*** Excerpted records ***

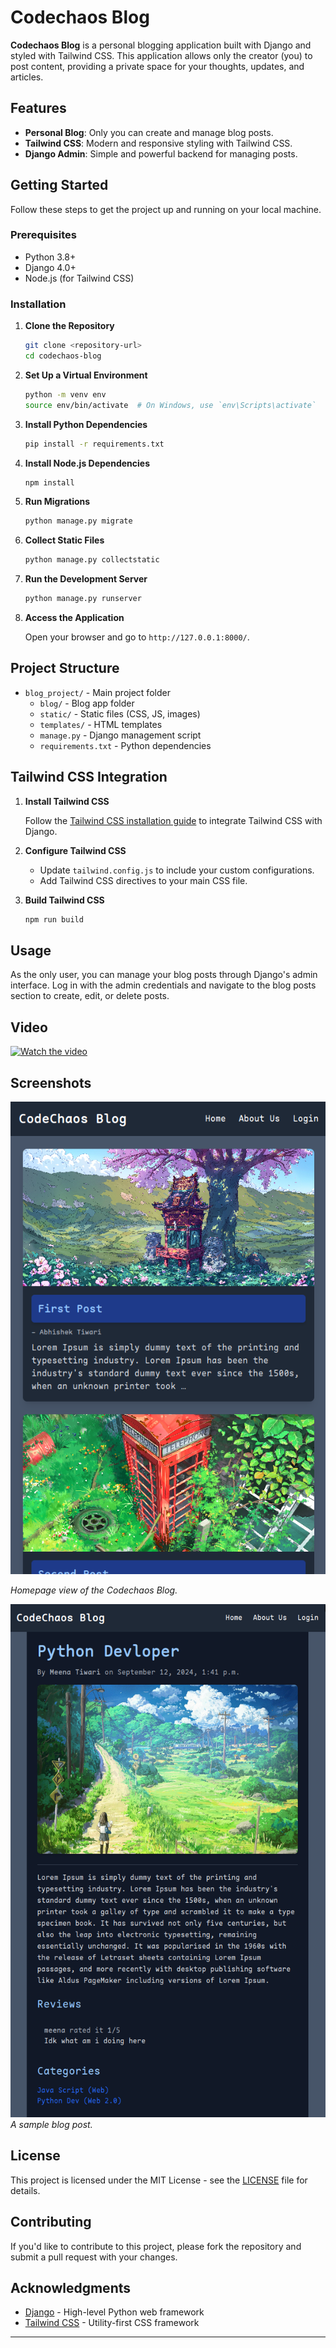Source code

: 
# Codechaos Blog

**Codechaos Blog** is a personal blogging application built with Django and styled with Tailwind CSS. This application allows only the creator (you) to post content, providing a private space for your thoughts, updates, and articles.

## Features

- **Personal Blog**: Only you can create and manage blog posts.
- **Tailwind CSS**: Modern and responsive styling with Tailwind CSS.
- **Django Admin**: Simple and powerful backend for managing posts.

## Getting Started

Follow these steps to get the project up and running on your local machine.

### Prerequisites

- Python 3.8+
- Django 4.0+
- Node.js (for Tailwind CSS)

### Installation

1. **Clone the Repository**

   ```bash
   git clone <repository-url>
   cd codechaos-blog
   ```

2. **Set Up a Virtual Environment**

   ```bash
   python -m venv env
   source env/bin/activate  # On Windows, use `env\Scripts\activate`
   ```

3. **Install Python Dependencies**

   ```bash
   pip install -r requirements.txt
   ```

4. **Install Node.js Dependencies**

   ```bash
   npm install
   ```

5. **Run Migrations**

   ```bash
   python manage.py migrate
   ```

6. **Collect Static Files**

   ```bash
   python manage.py collectstatic
   ```

7. **Run the Development Server**

   ```bash
   python manage.py runserver
   ```

8. **Access the Application**

   Open your browser and go to `http://127.0.0.1:8000/`.

## Project Structure

- `blog_project/` - Main project folder
  - `blog/` - Blog app folder
  - `static/` - Static files (CSS, JS, images)
  - `templates/` - HTML templates
  - `manage.py` - Django management script
  - `requirements.txt` - Python dependencies

## Tailwind CSS Integration

1. **Install Tailwind CSS**

   Follow the [Tailwind CSS installation guide](https://tailwindcss.com/docs/guides/django) to integrate Tailwind CSS with Django.

2. **Configure Tailwind CSS**

   - Update `tailwind.config.js` to include your custom configurations.
   - Add Tailwind CSS directives to your main CSS file.

3. **Build Tailwind CSS**

   ```bash
   npm run build
   ```

## Usage

As the only user, you can manage your blog posts through Django's admin interface. Log in with the admin credentials and navigate to the blog posts section to create, edit, or delete posts.

## Video

[![Watch the video](https://img.youtube.com/vi/AMWuTu9Sdww/maxresdefault.jpg)](https://youtu.be/AMWuTu9Sdww)

## Screenshots

![Homepage](asset/240912_22h13m03s_screenshot.png)

*Homepage view of the Codechaos Blog.*

![Blog Post](asset/240912_22h14m34s_screenshot.png)
*A sample blog post.*

## License

This project is licensed under the MIT License - see the [LICENSE](LICENSE) file for details.

## Contributing

If you'd like to contribute to this project, please fork the repository and submit a pull request with your changes.

## Acknowledgments

- [Django](https://www.djangoproject.com/) - High-level Python web framework
- [Tailwind CSS](https://tailwindcss.com/) - Utility-first CSS framework

---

*** End of Excerpted records ***

# Problem statement:
As listed above, the lines from the line with "# Codechaos Blog" to the line with "- HTML templates" are to be echoed exactly, with both ends included and nothing added.

# Exercise result:
# Codechaos Blog

**Codechaos Blog** is a personal blogging application built with Django and styled with Tailwind CSS. This application allows only the creator (you) to post content, providing a private space for your thoughts, updates, and articles.

## Features

- **Personal Blog**: Only you can create and manage blog posts.
- **Tailwind CSS**: Modern and responsive styling with Tailwind CSS.
- **Django Admin**: Simple and powerful backend for managing posts.

## Getting Started

Follow these steps to get the project up and running on your local machine.

### Prerequisites

- Python 3.8+
- Django 4.0+
- Node.js (for Tailwind CSS)

### Installation

1. **Clone the Repository**

   ```bash
   git clone <repository-url>
   cd codechaos-blog
   ```

2. **Set Up a Virtual Environment**

   ```bash
   python -m venv env
   source env/bin/activate  # On Windows, use `env\Scripts\activate`
   ```

3. **Install Python Dependencies**

   ```bash
   pip install -r requirements.txt
   ```

4. **Install Node.js Dependencies**

   ```bash
   npm install
   ```

5. **Run Migrations**

   ```bash
   python manage.py migrate
   ```

6. **Collect Static Files**

   ```bash
   python manage.py collectstatic
   ```

7. **Run the Development Server**

   ```bash
   python manage.py runserver
   ```

8. **Access the Application**

   Open your browser and go to `http://127.0.0.1:8000/`.

## Project Structure

- `blog_project/` - Main project folder
  - `blog/` - Blog app folder
  - `static/` - Static files (CSS, JS, images)
  - `templates/` - HTML templates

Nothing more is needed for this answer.